Assistant Examiner: Zaman; Rahib T
Attorney, Agent or Firm: Dekel Patent Ltd. Klein; David
Claims
What is claimed is:
1. An elastic device comprising: a matrix of loading points, each
of said loading points being attached to one or more strings in two
or more directions, wherein each of said strings is coupled to a
tension mechanism independently of the other strings, and wherein a
transverse stiffness of a particular one of said loading points is
proportional to tensions of said strings that are coupled to said
particular one of said loading points, and wherein each of said
strings is coupled with a connecting spring to said tension
mechanism, wherein said tension mechanism is configured to adjust
the tension of each of said strings.
2. The elastic device according to claim 1, wherein said two or
more directions are longitudinal and transverse to define rows and
columns.
3. The elastic device according to claim 1, wherein said loading
points are arranged in rows and columns.
4. The elastic device according to claim 1, further comprising an
additional supporting layer of foam next to said loading
points.
5. The elastic device according to claim 1, wherein each of said
strings is attached directly to said tension mechanism.
6. The elastic device according to claim 1, further comprising a
pressure sensor configured to sense pressure at at least one of
said loading points.
7. The elastic device according to claim 1, further comprising a
biasing device to adjust a height of at least one of said loading
points.
Description
FIELD OF INVENTION
The present invention is directed to controlling stiffness
(firmness) of a surface, such as a bed mattress, in two or three
dimensions and in a high resolution, e.g., controlling stiffness of
every point on a surface separately and independently.
BACKGROUND
In a bed or any other body supporting surface arrangement, a
support is provided to support the weight or part of the weight of
a user, wherein the bed distributes the weight from the body of the
user over a part of a surface of the device. Depending on how the
supporting surface distributes the weight of the user, the surface
appears to be soft or firm. The degree of firmness (or stiffness)

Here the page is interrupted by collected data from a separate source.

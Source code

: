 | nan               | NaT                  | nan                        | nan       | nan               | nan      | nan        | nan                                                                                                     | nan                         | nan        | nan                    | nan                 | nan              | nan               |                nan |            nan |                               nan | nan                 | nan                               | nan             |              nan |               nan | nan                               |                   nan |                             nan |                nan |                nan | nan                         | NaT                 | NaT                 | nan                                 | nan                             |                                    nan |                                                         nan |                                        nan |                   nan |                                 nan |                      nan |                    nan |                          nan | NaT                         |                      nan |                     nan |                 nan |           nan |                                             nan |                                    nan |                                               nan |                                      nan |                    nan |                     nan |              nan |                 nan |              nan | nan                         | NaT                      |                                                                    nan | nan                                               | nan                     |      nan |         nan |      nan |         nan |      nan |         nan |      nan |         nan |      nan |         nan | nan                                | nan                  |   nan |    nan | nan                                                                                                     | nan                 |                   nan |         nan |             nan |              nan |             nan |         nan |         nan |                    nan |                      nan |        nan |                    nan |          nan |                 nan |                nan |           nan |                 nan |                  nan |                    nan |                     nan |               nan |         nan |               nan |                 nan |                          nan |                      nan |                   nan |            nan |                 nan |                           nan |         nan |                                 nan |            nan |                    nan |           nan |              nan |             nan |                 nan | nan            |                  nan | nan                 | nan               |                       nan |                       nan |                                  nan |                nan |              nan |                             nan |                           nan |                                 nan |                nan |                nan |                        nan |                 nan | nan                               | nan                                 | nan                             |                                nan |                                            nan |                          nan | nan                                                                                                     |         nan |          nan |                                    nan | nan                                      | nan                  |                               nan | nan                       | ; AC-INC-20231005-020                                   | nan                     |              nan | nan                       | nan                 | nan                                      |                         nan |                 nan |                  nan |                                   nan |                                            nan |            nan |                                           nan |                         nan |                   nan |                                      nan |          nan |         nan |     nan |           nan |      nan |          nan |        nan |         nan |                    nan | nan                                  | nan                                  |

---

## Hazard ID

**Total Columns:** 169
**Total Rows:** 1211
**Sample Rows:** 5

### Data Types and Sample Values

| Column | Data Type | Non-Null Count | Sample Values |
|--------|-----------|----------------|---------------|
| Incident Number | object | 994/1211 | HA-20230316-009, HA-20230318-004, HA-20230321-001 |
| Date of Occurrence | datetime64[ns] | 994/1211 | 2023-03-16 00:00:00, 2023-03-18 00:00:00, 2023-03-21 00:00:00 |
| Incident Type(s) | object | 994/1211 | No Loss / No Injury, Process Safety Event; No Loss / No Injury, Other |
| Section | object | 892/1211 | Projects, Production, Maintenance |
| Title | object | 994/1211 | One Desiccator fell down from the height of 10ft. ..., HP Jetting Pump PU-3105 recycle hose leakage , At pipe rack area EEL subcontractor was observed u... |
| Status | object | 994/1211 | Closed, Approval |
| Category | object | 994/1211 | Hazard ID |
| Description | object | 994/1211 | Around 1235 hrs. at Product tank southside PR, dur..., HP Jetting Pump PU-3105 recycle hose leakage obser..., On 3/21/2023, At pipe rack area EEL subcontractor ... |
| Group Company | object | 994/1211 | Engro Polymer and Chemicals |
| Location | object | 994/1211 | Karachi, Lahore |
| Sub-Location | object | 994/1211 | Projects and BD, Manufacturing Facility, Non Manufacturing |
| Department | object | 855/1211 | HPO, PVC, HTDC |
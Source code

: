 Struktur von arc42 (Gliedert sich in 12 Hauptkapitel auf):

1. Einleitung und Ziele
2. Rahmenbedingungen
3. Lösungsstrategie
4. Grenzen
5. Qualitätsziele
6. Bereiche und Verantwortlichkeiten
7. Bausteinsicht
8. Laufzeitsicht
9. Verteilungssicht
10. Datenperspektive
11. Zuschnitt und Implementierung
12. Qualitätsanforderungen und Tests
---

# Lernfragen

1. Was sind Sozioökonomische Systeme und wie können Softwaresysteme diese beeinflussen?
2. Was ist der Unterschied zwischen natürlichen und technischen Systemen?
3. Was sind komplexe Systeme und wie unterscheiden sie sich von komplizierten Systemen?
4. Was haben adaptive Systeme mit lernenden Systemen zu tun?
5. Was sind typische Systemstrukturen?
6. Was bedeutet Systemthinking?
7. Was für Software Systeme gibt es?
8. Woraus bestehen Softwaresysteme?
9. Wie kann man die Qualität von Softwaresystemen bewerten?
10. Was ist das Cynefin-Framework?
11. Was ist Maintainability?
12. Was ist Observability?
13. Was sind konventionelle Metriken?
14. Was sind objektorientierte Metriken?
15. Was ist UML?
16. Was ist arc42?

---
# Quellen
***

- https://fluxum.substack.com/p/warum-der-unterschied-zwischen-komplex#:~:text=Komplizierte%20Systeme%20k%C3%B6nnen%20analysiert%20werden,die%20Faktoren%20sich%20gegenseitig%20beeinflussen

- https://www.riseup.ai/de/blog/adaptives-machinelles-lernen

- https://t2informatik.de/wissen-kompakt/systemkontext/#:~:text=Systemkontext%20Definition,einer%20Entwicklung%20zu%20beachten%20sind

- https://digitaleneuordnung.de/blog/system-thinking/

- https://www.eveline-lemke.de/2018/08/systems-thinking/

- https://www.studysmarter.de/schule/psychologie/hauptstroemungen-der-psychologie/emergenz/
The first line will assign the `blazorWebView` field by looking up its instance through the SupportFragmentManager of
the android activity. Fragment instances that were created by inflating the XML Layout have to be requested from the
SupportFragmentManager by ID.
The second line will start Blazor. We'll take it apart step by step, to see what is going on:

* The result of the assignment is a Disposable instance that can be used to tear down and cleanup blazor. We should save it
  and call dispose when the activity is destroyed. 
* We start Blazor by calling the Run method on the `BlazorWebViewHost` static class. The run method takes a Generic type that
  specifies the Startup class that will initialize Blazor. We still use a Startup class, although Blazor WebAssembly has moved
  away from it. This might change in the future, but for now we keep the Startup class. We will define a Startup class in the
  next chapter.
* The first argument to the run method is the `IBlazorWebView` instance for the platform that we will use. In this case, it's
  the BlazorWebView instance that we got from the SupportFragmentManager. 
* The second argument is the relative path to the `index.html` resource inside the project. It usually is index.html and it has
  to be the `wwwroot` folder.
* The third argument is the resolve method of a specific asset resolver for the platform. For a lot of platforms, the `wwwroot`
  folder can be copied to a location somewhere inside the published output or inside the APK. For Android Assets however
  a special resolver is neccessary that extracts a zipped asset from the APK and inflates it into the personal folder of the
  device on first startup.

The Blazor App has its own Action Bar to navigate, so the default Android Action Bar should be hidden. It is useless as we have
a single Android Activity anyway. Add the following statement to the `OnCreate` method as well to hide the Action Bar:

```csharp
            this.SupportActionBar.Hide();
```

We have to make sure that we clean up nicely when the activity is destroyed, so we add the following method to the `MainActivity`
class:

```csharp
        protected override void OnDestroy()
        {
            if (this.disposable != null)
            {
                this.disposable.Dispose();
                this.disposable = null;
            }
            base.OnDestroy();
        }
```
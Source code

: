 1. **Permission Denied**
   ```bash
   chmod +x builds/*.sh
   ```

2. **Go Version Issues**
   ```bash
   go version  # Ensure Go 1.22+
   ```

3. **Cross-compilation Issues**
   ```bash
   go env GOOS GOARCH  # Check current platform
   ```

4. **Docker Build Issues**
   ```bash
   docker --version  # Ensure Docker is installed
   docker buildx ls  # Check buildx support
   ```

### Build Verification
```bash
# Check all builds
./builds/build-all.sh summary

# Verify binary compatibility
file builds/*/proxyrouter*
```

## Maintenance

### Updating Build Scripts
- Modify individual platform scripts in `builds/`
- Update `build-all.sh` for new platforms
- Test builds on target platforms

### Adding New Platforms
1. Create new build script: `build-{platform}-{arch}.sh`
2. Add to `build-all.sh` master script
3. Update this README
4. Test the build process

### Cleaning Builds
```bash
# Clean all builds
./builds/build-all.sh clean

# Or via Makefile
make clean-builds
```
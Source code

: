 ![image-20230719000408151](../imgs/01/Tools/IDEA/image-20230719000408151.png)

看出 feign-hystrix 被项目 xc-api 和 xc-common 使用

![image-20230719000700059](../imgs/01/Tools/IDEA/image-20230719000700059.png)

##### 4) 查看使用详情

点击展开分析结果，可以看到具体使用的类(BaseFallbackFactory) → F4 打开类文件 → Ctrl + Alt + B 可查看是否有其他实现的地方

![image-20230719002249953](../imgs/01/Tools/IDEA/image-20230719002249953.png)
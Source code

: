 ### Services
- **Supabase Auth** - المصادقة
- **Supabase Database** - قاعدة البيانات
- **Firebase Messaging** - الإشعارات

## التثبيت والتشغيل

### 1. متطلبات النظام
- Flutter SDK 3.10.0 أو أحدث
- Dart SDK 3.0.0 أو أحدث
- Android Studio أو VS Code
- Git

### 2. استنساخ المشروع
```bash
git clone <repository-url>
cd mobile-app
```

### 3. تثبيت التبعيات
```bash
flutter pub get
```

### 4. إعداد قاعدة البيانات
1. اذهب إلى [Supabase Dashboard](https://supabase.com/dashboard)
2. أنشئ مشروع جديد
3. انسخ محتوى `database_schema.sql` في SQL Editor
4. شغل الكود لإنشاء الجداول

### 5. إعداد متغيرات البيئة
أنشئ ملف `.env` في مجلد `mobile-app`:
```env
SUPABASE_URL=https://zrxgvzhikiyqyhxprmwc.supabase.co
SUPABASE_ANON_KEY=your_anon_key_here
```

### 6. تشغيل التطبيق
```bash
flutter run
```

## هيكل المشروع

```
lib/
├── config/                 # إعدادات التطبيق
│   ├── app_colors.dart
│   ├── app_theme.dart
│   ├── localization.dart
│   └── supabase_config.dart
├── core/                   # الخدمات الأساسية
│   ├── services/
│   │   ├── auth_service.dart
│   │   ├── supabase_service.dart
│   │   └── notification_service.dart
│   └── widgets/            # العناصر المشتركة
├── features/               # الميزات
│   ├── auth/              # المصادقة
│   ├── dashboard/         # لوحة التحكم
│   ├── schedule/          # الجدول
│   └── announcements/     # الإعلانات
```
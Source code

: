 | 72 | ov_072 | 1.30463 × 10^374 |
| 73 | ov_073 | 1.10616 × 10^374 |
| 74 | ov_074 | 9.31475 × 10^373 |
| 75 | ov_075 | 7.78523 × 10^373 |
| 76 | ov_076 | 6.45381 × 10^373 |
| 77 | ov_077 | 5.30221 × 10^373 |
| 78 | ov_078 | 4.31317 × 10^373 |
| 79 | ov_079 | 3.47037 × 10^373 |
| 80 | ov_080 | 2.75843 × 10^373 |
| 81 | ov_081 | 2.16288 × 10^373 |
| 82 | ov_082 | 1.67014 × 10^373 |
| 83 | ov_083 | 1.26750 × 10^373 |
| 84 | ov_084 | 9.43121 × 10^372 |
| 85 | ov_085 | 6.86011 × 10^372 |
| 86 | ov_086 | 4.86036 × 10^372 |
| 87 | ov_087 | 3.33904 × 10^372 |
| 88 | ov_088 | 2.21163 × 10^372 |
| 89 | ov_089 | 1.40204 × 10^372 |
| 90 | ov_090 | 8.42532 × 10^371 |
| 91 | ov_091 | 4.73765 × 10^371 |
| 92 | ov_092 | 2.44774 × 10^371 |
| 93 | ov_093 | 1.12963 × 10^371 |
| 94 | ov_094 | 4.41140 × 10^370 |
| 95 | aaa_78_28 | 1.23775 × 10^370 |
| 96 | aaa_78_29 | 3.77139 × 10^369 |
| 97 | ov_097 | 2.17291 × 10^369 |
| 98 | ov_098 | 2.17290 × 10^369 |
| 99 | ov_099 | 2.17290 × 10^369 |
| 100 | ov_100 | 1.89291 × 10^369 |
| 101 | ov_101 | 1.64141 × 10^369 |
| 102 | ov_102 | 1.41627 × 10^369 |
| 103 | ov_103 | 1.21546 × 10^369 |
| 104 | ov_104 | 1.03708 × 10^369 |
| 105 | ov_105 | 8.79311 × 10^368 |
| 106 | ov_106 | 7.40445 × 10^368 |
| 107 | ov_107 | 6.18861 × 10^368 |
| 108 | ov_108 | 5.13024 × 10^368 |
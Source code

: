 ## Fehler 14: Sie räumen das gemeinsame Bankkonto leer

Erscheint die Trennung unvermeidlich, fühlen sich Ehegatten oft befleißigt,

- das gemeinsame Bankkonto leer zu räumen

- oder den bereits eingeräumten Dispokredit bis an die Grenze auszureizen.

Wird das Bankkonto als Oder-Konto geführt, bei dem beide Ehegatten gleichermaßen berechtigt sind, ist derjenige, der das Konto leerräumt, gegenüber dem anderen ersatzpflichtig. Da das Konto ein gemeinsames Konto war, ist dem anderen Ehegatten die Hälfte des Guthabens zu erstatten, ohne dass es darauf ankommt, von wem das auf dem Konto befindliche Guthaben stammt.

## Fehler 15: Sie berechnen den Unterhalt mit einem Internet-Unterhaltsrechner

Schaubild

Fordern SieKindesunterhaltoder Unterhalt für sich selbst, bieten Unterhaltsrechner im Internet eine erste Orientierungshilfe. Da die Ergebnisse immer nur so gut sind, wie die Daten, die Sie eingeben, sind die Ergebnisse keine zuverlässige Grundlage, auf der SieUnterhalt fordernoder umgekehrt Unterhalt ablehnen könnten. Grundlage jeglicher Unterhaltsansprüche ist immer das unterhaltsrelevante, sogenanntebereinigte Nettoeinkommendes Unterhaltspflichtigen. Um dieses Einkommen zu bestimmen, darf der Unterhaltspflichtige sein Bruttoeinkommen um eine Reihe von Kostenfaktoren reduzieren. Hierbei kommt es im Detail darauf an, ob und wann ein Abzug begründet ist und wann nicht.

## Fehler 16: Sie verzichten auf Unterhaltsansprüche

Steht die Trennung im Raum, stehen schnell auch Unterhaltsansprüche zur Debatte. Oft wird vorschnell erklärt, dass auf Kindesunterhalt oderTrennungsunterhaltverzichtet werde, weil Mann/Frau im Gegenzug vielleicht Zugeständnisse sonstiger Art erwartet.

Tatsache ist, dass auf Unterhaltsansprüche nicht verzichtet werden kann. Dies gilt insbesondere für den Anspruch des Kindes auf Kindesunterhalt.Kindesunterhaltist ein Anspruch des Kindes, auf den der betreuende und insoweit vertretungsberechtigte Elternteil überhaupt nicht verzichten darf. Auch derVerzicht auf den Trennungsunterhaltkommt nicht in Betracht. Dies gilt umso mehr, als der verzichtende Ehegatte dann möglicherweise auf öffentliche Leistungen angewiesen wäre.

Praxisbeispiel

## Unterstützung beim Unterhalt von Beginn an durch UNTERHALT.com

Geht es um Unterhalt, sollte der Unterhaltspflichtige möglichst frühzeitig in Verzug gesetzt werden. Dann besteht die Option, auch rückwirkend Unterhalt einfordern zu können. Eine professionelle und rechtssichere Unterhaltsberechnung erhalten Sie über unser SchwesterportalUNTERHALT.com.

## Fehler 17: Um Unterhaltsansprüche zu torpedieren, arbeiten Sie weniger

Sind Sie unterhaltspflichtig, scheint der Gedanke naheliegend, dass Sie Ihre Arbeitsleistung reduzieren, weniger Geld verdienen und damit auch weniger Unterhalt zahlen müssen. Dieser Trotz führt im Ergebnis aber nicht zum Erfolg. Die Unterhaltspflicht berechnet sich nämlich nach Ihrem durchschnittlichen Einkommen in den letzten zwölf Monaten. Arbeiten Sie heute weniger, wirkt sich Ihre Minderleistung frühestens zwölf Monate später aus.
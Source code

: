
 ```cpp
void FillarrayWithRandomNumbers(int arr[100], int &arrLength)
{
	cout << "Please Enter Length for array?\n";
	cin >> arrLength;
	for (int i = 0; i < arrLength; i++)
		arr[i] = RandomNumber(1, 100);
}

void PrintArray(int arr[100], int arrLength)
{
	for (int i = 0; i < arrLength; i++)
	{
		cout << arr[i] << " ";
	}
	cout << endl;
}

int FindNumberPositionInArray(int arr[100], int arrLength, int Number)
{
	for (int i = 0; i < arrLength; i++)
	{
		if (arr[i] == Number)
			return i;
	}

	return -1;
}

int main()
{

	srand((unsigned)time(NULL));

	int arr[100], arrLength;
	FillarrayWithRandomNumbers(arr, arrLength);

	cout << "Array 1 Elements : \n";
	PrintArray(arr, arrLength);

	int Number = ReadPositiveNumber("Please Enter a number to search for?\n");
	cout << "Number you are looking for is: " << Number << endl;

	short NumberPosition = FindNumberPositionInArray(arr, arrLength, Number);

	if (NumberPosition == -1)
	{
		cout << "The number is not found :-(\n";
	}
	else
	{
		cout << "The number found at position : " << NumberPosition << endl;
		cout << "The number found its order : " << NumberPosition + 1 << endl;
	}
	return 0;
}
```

of such a surface is dependent on the properties of its elastic
elements, such as the spring constant, and how the elastic members
have been mounted in the surface, such as the degree of clamping or
pre-tensioning. Thus, the firmness of the bed is normally set
during the manufacturing of the device.
However, different users wish and require different firmness.
Further, different body parts may require different firmness at
different zones.
It is known to provide bed arrangements with variable firmness. By
inducing deformation to the elastic members to different degrees,
the firmness of the device is adjustable. The deformation member
can deform the elastic member independently of the deformation of
the elastic member induced by the being. This means that the
firmness of the bed is adjustable during initialization, according
to the wishes of the user. It is also possible to compensate the
firmness of the device for possible changes in the elastic
properties of the elastic arrangement over time. Still further, it
is known to vary the firmness independently in various
zones/sections in a mattress.
Further, it is known to provide variation in firmness of a mattress
by arranging coil springs on support plates having variable height.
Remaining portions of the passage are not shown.